Re: Subquery partition pruning

  • From: "Jonathan Lewis" <jonathan@xxxxxxxxxxxxxxxxxx>
  • To: <oracle-l@xxxxxxxxxxxxx>
  • Date: Sun, 4 Apr 2010 07:59:29 +0100


Jonathan,

but how should the "PARTITION RANGE MULTI-COLUMN" operation in line 4 pick
upthe A.DATE_EID without a bloom filter (from 11g on) or a recursive
subqueryin case of a hash join?
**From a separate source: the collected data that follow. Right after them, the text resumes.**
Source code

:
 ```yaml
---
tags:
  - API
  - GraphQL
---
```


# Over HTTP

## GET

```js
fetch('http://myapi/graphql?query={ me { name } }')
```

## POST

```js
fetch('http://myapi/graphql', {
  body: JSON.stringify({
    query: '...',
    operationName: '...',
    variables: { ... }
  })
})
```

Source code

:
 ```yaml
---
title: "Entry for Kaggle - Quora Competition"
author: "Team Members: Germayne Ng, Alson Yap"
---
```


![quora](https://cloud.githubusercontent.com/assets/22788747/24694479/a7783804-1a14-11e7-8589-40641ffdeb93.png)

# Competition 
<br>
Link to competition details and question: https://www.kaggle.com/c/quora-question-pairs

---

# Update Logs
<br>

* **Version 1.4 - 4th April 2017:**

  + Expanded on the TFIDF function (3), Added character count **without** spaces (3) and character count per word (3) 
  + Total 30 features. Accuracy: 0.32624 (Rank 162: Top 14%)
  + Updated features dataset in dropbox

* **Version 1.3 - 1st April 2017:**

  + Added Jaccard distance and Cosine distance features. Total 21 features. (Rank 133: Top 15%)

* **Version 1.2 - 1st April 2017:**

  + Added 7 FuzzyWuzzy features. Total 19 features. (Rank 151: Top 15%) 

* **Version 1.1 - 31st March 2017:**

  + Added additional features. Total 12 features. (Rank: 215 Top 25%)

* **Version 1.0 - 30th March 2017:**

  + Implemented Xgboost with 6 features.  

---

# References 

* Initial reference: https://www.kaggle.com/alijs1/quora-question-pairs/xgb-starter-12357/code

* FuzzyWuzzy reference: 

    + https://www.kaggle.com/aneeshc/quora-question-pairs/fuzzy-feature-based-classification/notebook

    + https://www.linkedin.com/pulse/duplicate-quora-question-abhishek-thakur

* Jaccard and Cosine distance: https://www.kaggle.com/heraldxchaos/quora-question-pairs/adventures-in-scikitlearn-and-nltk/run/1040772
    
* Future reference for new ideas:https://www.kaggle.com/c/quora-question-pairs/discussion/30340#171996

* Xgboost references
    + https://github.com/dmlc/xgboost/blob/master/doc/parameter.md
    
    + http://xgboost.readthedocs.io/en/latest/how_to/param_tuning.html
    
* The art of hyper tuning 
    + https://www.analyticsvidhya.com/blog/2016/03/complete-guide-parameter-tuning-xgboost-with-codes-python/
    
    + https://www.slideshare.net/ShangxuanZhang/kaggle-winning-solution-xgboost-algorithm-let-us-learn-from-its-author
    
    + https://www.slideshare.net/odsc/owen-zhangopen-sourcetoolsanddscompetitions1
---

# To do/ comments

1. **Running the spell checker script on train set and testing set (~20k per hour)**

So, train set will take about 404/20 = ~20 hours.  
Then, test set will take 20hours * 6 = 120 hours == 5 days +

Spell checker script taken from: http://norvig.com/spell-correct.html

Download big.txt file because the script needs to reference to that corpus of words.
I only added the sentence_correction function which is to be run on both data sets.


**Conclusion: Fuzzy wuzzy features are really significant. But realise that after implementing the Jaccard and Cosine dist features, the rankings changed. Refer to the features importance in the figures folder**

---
My understanding of the "PARTITION RANGE
MULTI-COLUMN" operation (introduced in 10.2) is in fact to visualize that
only a non-leading part of the partition key is used to prune.




Randolf,

The multi-column prune is able to prune on just a non-leading part of the
partition key - but can also use the leading part whenever it's available.
But, as you point out, in this case the leading part cannot be made available
as the pruning subquery cannot be used because the driving table doesn't
hold both columns of the partition key (as Greg pointed out).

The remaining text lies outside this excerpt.